• _EXERCISE DETAILS_
Lines from the one containing "- 接下来是4篇和性能调优相关的工程实践。" through the final line of the entries below: reproduce them exactly, all of them and only them.

• _MATERIAL PROVIDED_
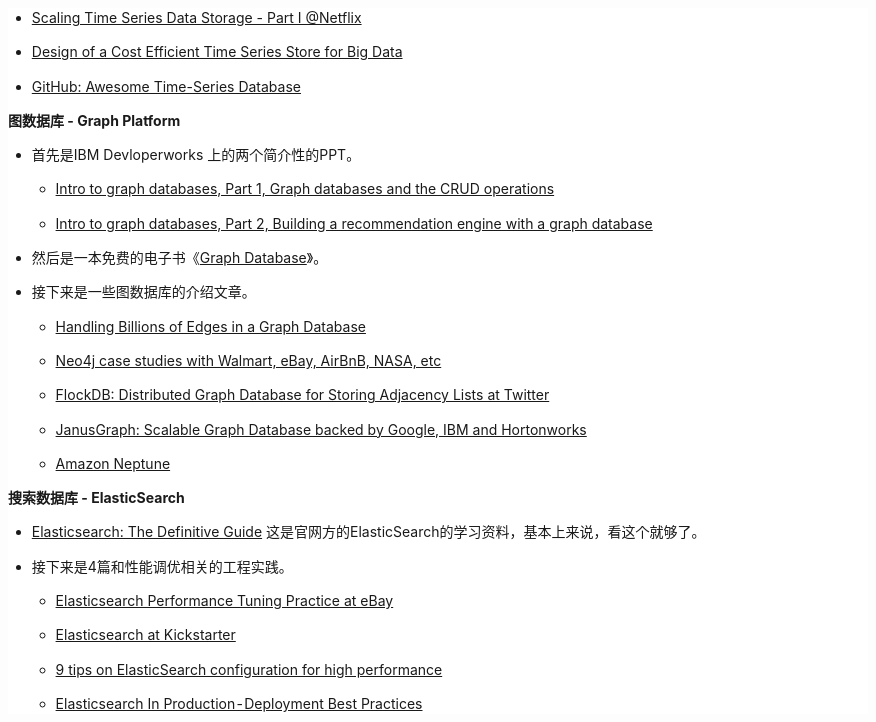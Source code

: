 - [Scaling Time Series Data Storage - Part I @Netflix](<https://medium.com/netflix-techblog/scaling-time-series-data-storage-part-i-ec2b6d44ba39>)

- [Design of a Cost Efficient Time Series Store for Big Data](<https://medium.com/@leventov/design-of-a-cost-efficient-time-series-store-for-big-data-88c5dc41af8e>)

- [GitHub: Awesome Time-Series Database](<https://github.com/xephonhq/awesome-time-series-database>)




**图数据库 - Graph Platform**

- 首先是IBM Devloperworks 上的两个简介性的PPT。

    - [Intro to graph databases, Part 1, Graph databases and the CRUD operations](<https://www.ibm.com/developerworks/library/cl-graph-database-1/cl-graph-database-1-pdf.pdf>)

    - [Intro to graph databases, Part 2, Building a recommendation engine with a graph database](<https://www.ibm.com/developerworks/library/cl-graph-database-2/cl-graph-database-2-pdf.pdf>)

    <!-- -->

- 然后是一本免费的电子书《[Graph Database](<http://graphdatabases.com>)》。

- 接下来是一些图数据库的介绍文章。

    - [Handling Billions of Edges in a Graph Database](<https://www.infoq.com/presentations/graph-database-scalability>)

    - [Neo4j case studies with Walmart, eBay, AirBnB, NASA, etc](<https://neo4j.com/customers/>)

    - [FlockDB: Distributed Graph Database for Storing Adjacency Lists at Twitter](<https://blog.twitter.com/engineering/en_us/a/2010/introducing-flockdb.html>)

    - [JanusGraph: Scalable Graph Database backed by Google, IBM and Hortonworks](<https://architecht.io/google-ibm-back-new-open-source-graph-database-project-janusgraph-1d74fb78db6b>)

    - [Amazon Neptune](<https://aws.amazon.com/neptune/>)

    <!-- -->




**搜索数据库 - ElasticSearch**

- [Elasticsearch: The Definitive Guide](<https://www.elastic.co/guide/en/elasticsearch/guide/master/index.html>) 这是官网方的ElasticSearch的学习资料，基本上来说，看这个就够了。

- 接下来是4篇和性能调优相关的工程实践。

    - [Elasticsearch Performance Tuning Practice at eBay](<https://www.ebayinc.com/stories/blogs/tech/elasticsearch-performance-tuning-practice-at-ebay/>)

    - [Elasticsearch at Kickstarter](<https://kickstarter.engineering/elasticsearch-at-kickstarter-db3c487887fc>)

    - [9 tips on ElasticSearch configuration for high performance](<https://www.loggly.com/blog/nine-tips-configuring-elasticsearch-for-high-performance/>)

    - [Elasticsearch In Production - Deployment Best Practices](<https://medium.com/@abhidrona/elasticsearch-deployment-best-practices-d6c1323b25d7>)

• _RESULT OF THE EXERCISE_
- 接下来是4篇和性能调优相关的工程实践。

    - [Elasticsearch Performance Tuning Practice at eBay](<https://www.ebayinc.com/stories/blogs/tech/elasticsearch-performance-tuning-practice-at-ebay/>)

    - [Elasticsearch at Kickstarter](<https://kickstarter.engineering/elasticsearch-at-kickstarter-db3c487887fc>)

    - [9 tips on ElasticSearch configuration for high performance](<https://www.loggly.com/blog/nine-tips-configuring-elasticsearch-for-high-performance/>)

    - [Elasticsearch In Production - Deployment Best Practices](<https://medium.com/@abhidrona/elasticsearch-deployment-best-practices-d6c1323b25d7>)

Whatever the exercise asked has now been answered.